Problem statement:
Where a line in the material beneath contains "center", count it. Give the number only.

Exercise input:
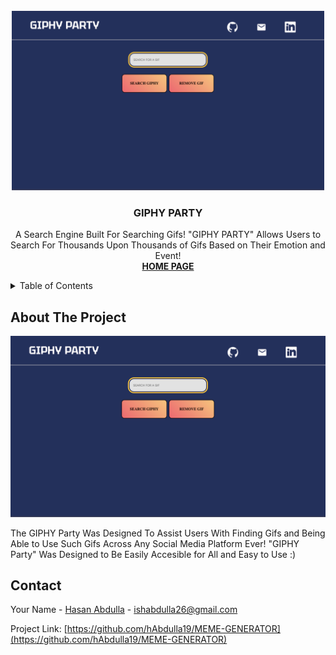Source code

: <!-- PROJECT LOGO -->
<br />
<div align="center">
  <img src="Images/SS.png" alt="Logo" width="500">
  <h3 align="center">GIPHY PARTY</h3>

  <p align="center">
    A Search Engine Built For Searching Gifs! "GIPHY PARTY" Allows Users to Search For Thousands Upon Thousands of Gifs Based on Their Emotion and Event!
    <br />
    <a href="https://giphy-party.hasanabdulla.repl.co/"><strong>HOME PAGE</strong></a>
  </p>
</div>



<!-- TABLE OF CONTENTS -->
<details>
  <summary>Table of Contents</summary>
  <ol>
    <li>
      <a href="#about-the-project">About The Project</a>
    </li>
    <li><a href="#contact">Contact</a></li>
  </ol>
</details>



<!-- ABOUT THE PROJECT -->
## About The Project

<img src="Images/SS.png" alt="SS" width="1000">

The GIPHY Party Was Designed To Assist Users With Finding Gifs and Being Able to Use Such Gifs Across Any Social Media Platform Ever! "GIPHY Party" Was Designed to Be Easily Accesible for All and Easy to Use :)

<!-- CONTACT -->
## Contact

Your Name - [Hasan Abdulla](https://www.linkedin.com/in/hasan-abdulla1903/) - ishabdulla26@gmail.com

Project Link: [https://github.com/hAbdulla19/MEME-GENERATOR](https://github.com/hAbdulla19/MEME-GENERATOR)
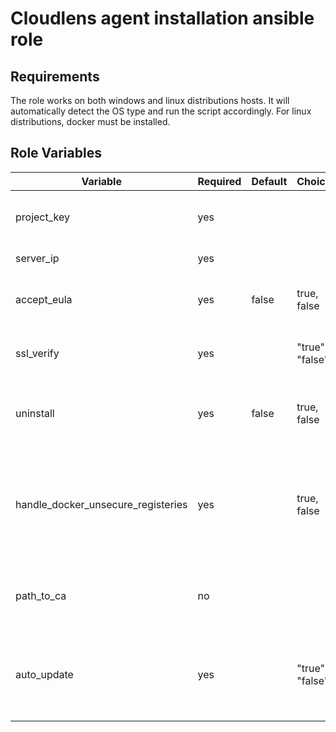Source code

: Cloudlens agent installation ansible role
=========

Requirements
------------
The role works on both windows and linux distributions hosts. It will automatically detect the OS type and run the script accordingly. For linux distributions, docker must be installed.

Role Variables
--------------

| Variable                | Required | Default | Choices                   | Comments                                 |
|-------------------------|----------|---------|---------------------------|------------------------------------------|
| project_key             | yes      |         |                           | Project key available in project overview |
| server_ip               | yes      |         |                           | kubernetes cluster ip               |
| accept_eula             | yes      | false   | true, false               | must be true for the script to run    |
| ssl_verify              | yes      |         | "true", "false"           | "true" if sensor should use ssl          |
| uninstall               | yes      | false   | true, false               | true if script should uninstall sensor |
| handle_docker_unsecure_registeries | yes      |       | true, false           | if true, script will add the server ip in docker's unsecure register - only for linux |
| path_to_ca              | no      |          |                           | path to the security certificate - only linux |
| auto_update             | yes      |         | "true", "false"           | "true" if sensor should auto update - windows only |
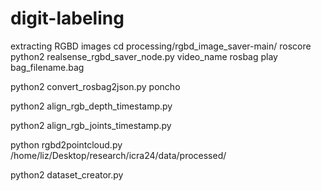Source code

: # digit-labeling

extracting RGBD images
cd processing/rgbd_image_saver-main/
roscore
python2 realsense_rgbd_saver_node.py video_name
rosbag play bag_filename.bag

python2 convert_rosbag2json.py poncho

python2 align_rgb_depth_timestamp.py 

python2 align_rgb_joints_timestamp.py

python rgbd2pointcloud.py /home/liz/Desktop/research/icra24/data/processed/

python2 dataset_creator.py 
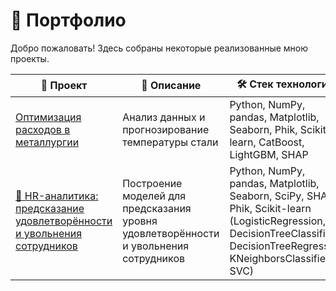 # 📂 Портфолио

Добро пожаловать! Здесь собраны некоторые реализованные мною проекты.

| 📌 Проект | 📝 Описание | 🛠 Стек технологий |
|----------|------------|------------------|
| [Оптимизация расходов в металлургии](https://github.com/maksimenyamv/Practicum_projects) | Анализ данных и прогнозирование температуры стали | Python, NumPy, pandas, Matplotlib, Seaborn, Phik, Scikit-learn, CatBoost, LightGBM, SHAP|
| [🏢 HR-аналитика: предсказание удовлетворённости и увольнения сотрудников](https://github.com/maksimenyamv/HR_analytics) | Построение моделей для предсказания уровня удовлетворённости и увольнения сотрудников | Python, NumPy, pandas, Matplotlib, Seaborn, SciPy, SHAP, Phik, Scikit-learn (LogisticRegression, DecisionTreeClassifier, DecisionTreeRegressor, KNeighborsClassifier, SVC)|
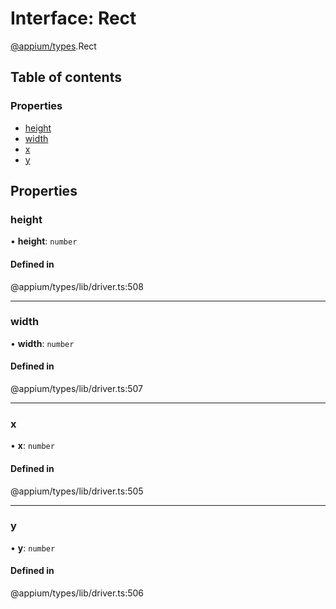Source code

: # Interface: Rect

[@appium/types](../modules/appium_types.md).Rect

## Table of contents

### Properties

- [height](appium_types.Rect.md#height)
- [width](appium_types.Rect.md#width)
- [x](appium_types.Rect.md#x)
- [y](appium_types.Rect.md#y)

## Properties

### height

• **height**: `number`

#### Defined in

@appium/types/lib/driver.ts:508

___

### width

• **width**: `number`

#### Defined in

@appium/types/lib/driver.ts:507

___

### x

• **x**: `number`

#### Defined in

@appium/types/lib/driver.ts:505

___

### y

• **y**: `number`

#### Defined in

@appium/types/lib/driver.ts:506
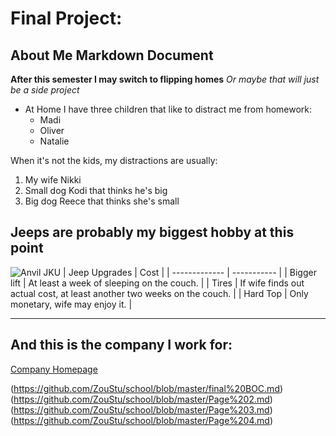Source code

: # Final Project: 
## About Me Markdown Document
**After this semester I may switch to flipping homes**
*Or maybe that will just be a side project*

+ At Home I have three children that like to distract me from homework:
  * Madi
  * Oliver
  *	Natalie
    

When it's not the kids, my distractions are usually: 

1. My wife Nikki
2. Small dog Kodi that thinks he's big
3. Big dog Reece that thinks she's small 


## Jeeps are probably my biggest hobby at this point
![Anvil JKU](https://cdn10.bigcommerce.com/s-cn6mxlx/product_images/uploaded_images/img-3975.jpg)
| Jeep Upgrades | Cost |
| ------------- | ----------- |
| Bigger lift 	| At least a week of sleeping on the couch. |
| Tires			| If wife finds out actual cost, at least another two weeks on the couch. |
| Hard Top 		| Only monetary, wife may enjoy it. |


___
## And this is the company I work for:
[Company Homepage](https://www.hitachivantara.com/en-us/home.html)


(https://github.com/ZouStu/school/blob/master/final%20BOC.md)
(https://github.com/ZouStu/school/blob/master/Page%202.md)
(https://github.com/ZouStu/school/blob/master/Page%203.md)
(https://github.com/ZouStu/school/blob/master/Page%204.md)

Answer to the exercise:
3